Here’s another AT&T story, more personal than the previous blog entry, and also driven by the attention that security guards pay to me.
My first consulting job at AT&T, in their tumultuous year of 1985, was in a group called the PIC, which quickly grew to unit of a hundred people, to enable AT&T to bid on complex government integrated computer contracts. On Day One, we were months behind schedule, and everyone worked frantically at everything.
I was managing a project, and I needed a specification that a manager in Chicago had just written. AT&T believed in Email, but hardly anyone used it, so I called the guy to see how fast I could get his document.
“I’ll be at a meeting in Jersey tomorrow,” he said. “Just join the meeting, and at the end we’ll find each other. I’ll give you a copy.”

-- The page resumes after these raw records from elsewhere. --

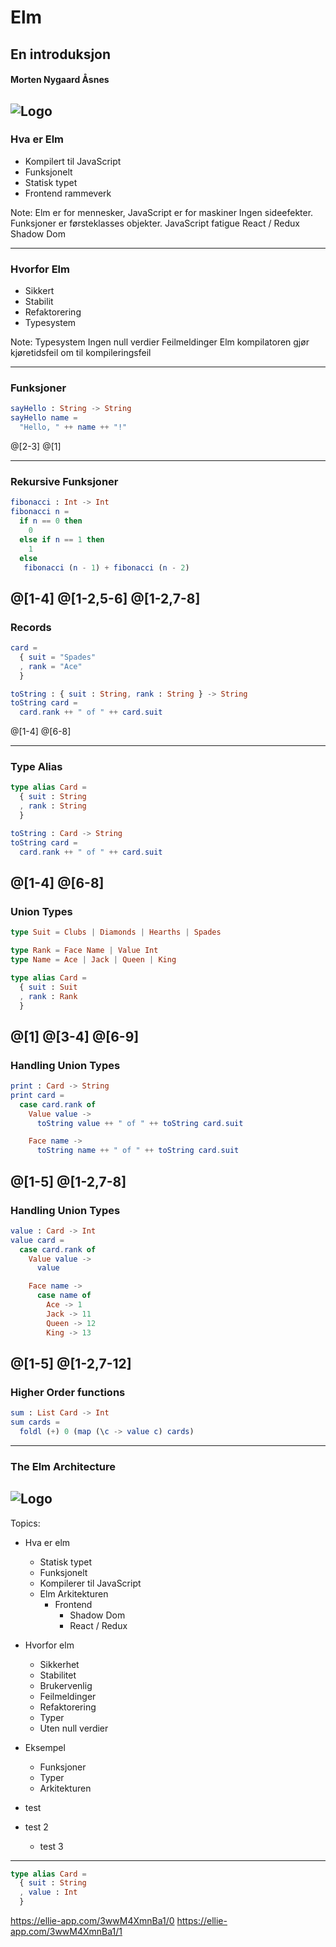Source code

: # Elm
## En introduksjon
#### Morten Nygaard Åsnes
![Logo](Elm_logo.svg.png)
---

### Hva er Elm
- Kompilert til JavaScript
- Funksjonelt
- Statisk typet
- Frontend rammeverk

Note:
Elm er for mennesker, JavaScript er for maskiner
Ingen sideefekter.
Funksjoner er førsteklasses objekter.
JavaScript fatigue
React / Redux
Shadow Dom

---

### Hvorfor Elm
- Sikkert
- Stabilit
- Refaktorering
- Typesystem

Note:
Typesystem
Ingen null verdier
Feilmeldinger
Elm kompilatoren gjør kjøretidsfeil om til kompileringsfeil


---

### Funksjoner
```elm
sayHello : String -> String
sayHello name =
  "Hello, " ++ name ++ "!"
```
@[2-3]
@[1]

---
### Rekursive Funksjoner
```elm
fibonacci : Int -> Int
fibonacci n =
  if n == 0 then
    0
  else if n == 1 then
    1
  else
   fibonacci (n - 1) + fibonacci (n - 2)
```
@[1-4]
@[1-2,5-6]
@[1-2,7-8]
---
### Records
```elm
card =
  { suit = "Spades"
  , rank = "Ace"
  }

toString : { suit : String, rank : String } -> String
toString card =
  card.rank ++ " of " ++ card.suit
```
@[1-4]
@[6-8]

---
### Type Alias
```elm
type alias Card =
  { suit : String
  , rank : String
  }

toString : Card -> String
toString card =
  card.rank ++ " of " ++ card.suit
```
@[1-4]
@[6-8]
---
### Union Types
```elm
type Suit = Clubs | Diamonds | Hearths | Spades

type Rank = Face Name | Value Int
type Name = Ace | Jack | Queen | King

type alias Card =
  { suit : Suit
  , rank : Rank
  }
```
@[1]
@[3-4]
@[6-9]
---
### Handling Union Types
```elm
print : Card -> String
print card =
  case card.rank of
    Value value ->
      toString value ++ " of " ++ toString card.suit

    Face name ->
      toString name ++ " of " ++ toString card.suit
```
@[1-5]
@[1-2,7-8]
---
### Handling Union Types
```elm
value : Card -> Int
value card =
  case card.rank of
    Value value ->
      value

    Face name ->
      case name of
        Ace -> 1
        Jack -> 11
        Queen -> 12
        King -> 13
```
@[1-5]
@[1-2,7-12]
---
### Higher Order functions
```elm
sum : List Card -> Int
sum cards =
  foldl (+) 0 (map (\c -> value c) cards)
```
---
### The Elm Architecture
![Logo](elm-architecture-overview-diagram.svg)
---
Topics:
- Hva er elm
	- Statisk typet
	- Funksjonelt
	- Kompilerer til JavaScript
	- Elm Arkitekturen
	  - Frontend
		- Shadow Dom
		- React / Redux
- Hvorfor elm
	- Sikkerhet
	- Stabilitet
	- Brukervenlig
	- Feilmeldinger
	- Refaktorering
	- Typer
	- Uten null verdier
- Eksempel
	- Funksjoner
	- Typer
	- Arkitekturen



- test
- test 2
	- test 3

---

```elm
type alias Card =
  { suit : String
  , value : Int
  }
```
https://ellie-app.com/3wwM4XmnBa1/0
https://ellie-app.com/3wwM4XmnBa1/1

He told me how to find the meeting. The building was familiar to me because many of my colleagues in the PIC ran frantic errands there to use its computers, which were better than we had at that time. So next morning, I went to, let’s call it, building Y.

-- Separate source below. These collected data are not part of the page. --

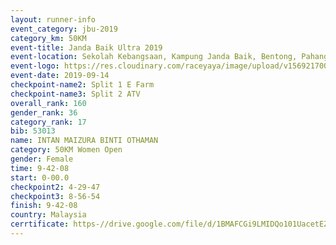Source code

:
 ```yaml
---
layout: runner-info 
event_category: jbu-2019 
category_km: 50KM 
event-title: Janda Baik Ultra 2019  
event-location: Sekolah Kebangsaan, Kampung Janda Baik, Bentong, Pahang, Malaysia 
event-logo: https://res.cloudinary.com/raceyaya/image/upload/v1569217009/logo/janda-baik_vch1pc.jpg 
event-date: 2019-09-14 
checkpoint-name2: Split 1 E Farm 
checkpoint-name3: Split 2 ATV 
overall_rank: 160
gender_rank: 36
category_rank: 17
bib: 53013
name: INTAN MAIZURA BINTI OTHAMAN
category: 50KM Women Open
gender: Female
time: 9-42-08
start: 0-00.0
checkpoint2: 4-29-47
checkpoint3: 8-56-54
finish: 9-42-08
country: Malaysia
cerrtificate: https-//drive.google.com/file/d/1BMAFCGi9LMIDQo101UacetEZIYJkQ7yF/view?usp=sharing
---
```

Of course, the security guard did not let me in. He looked my badge over and told me that a PIC badge did not give access to Y. I insisted that it did, because many of my coworkers, wearing the same badges, had been working there. After a polite argument, he said, “I tell you what. I’ll take your badge and check it out. You go do what you came here to do. On your way out, stop here and I’ll give you your badge back." Consequently, I entered the building unbadged! I’m sure that every employee, consultant and visitor, except me, was badged.
The moment I entered the meeting, someone asked a question: “How much business are we doing in this suite of products? Are the numbers worth the effort we have to make in all these meetings?”

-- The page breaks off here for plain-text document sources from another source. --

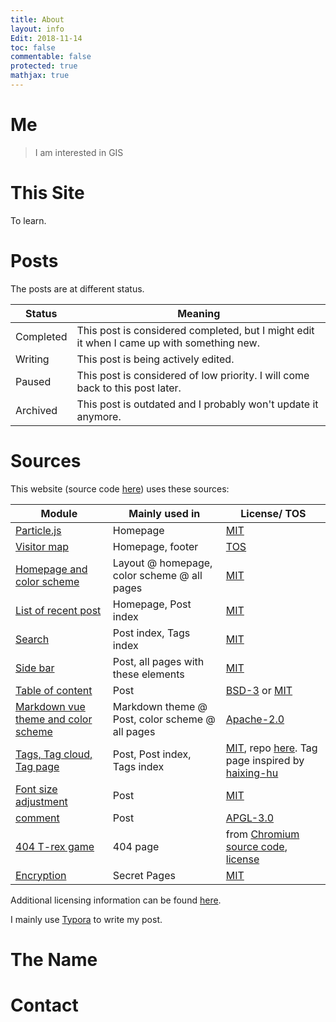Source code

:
 ```yaml
---
title: About
layout: info
Edit: 2018-11-14
toc: false
commentable: false
protected: true
mathjax: true
---
```


# Me

> I am interested in GIS

# This Site

To learn.

# Posts

The posts are at different status.

| Status    | Meaning                                                      |
| --------- | ------------------------------------------------------------ |
| Completed | This post is considered completed, but I might edit it when I came up with something new. |
| Writing   | This post is being actively edited.                          |
| Paused    | This post is considered of low priority. I will come back to this post later. |
| Archived  | This post is outdated and I probably won't update it anymore. |




# Sources

This website (source code [here](https://github.com/yk-liu/yk-liu.github.io)) uses these sources:

| Module                                                       | Mainly used in                                  | License/ TOS                                                 |
| ------------------------------------------------------------ | ----------------------------------------------- | ------------------------------------------------------------ |
| [Particle.js](https://github.com/VincentGarreau/particles.js) | Homepage                                        | [MIT](http://opensource.org/licenses/MIT)                    |
| [Visitor map](https://clustrmaps.com/)                       | Homepage, footer                                | [TOS](https://clustrmaps.com/legal)                          |
| [Homepage and color scheme](https://github.com/nrandecker/particle) | Layout @ homepage, color scheme @ all pages     | [MIT](http://opensource.org/licenses/MIT)                    |
| [List of recent post](https://github.com/mdo/jekyll-snippets/blob/master/posts-list.html) | Homepage, Post index                            | [MIT](http://opensource.org/licenses/MIT)                    |
| [Search](https://github.com/christian-fei/Simple-Jekyll-Search) | Post index, Tags index                          | [MIT](http://opensource.org/licenses/MIT)                    |
| [Side bar](https://github.com/poole/lanyon)                  | Post, all pages with these elements             | [MIT](https://github.com/poole/lanyon/blob/master/LICENSE.md) |
| [Table of content](https://github.com/allejo/jekyll-toc)     | Post                                            | [BSD-3](https://opensource.org/licenses/BSD-3-Clause) or [MIT](http://opensource.org/licenses/MIT) |
| [Markdown vue theme and color scheme](https://github.com/blinkfox/typora-vue-theme) | Markdown theme @ Post, color scheme @ all pages | [Apache-2.0](http://www.apache.org/licenses/LICENSE-2.0)     |
| [Tags, Tag cloud, Tag page](https://hyunyoung2.github.io/2016/12/17/Tag_Cloud/) | Post, Post index, Tags index                    | [MIT](http://opensource.org/licenses/MIT), repo [here](https://github.com/hyunyoung2/hyunyoung2.github.io). Tag page inspired by [haixing-hu](https://haixing-hu.github.io/tags.html) |
| [Font size adjustment](https://codepen.io/robgolbeck/pen/yePRwa) | Post                                            | [MIT](http://opensource.org/licenses/MIT)                    |
| [comment](https://commentit.io)                              | Post                                            | [APGL-3.0](https://www.gnu.org/licenses/agpl-3.0.html)       |
| [404 T-rex game](https://github.com/wayou/t-rex-runner)      | 404 page                                        | from [Chromium source code](https://cs.chromium.org/chromium/src/components/neterror/resources/offline.js?q=t-rex+package), [license](https://chromium.googlesource.com/chromium/src.git/+/master/LICENSE) |
| [Encryption](https://github.com/robinmoisson/staticrypt)     | Secret Pages                                    | [MIT](http://opensource.org/licenses/MIT)                    |

Additional licensing information can be found [here](https://github.com/yk-liu/yk-liu.github.io/blob/master/LICENSE.md).

I mainly use [Typora](https://www.typora.io) to write my post.

# The Name

# Contact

After a short silence, a senior manager replied. “That’s highly confidential information. Is everyone in this meeting cleared to hear it?”
The questioner assured us that everyone in the meeting was cleared to hear these sales figures. I was sure that this was not a good moment for me to object, so I listened, and I got an earful about a set of sick products.
After the meeting, I found my Chicago manager and got my document. Then I returned to the guard. He assured me that I was not allowed access to building Y, and in the future, he would be careful to keep all my coworkers out as well. My PIC friends all got upset with me!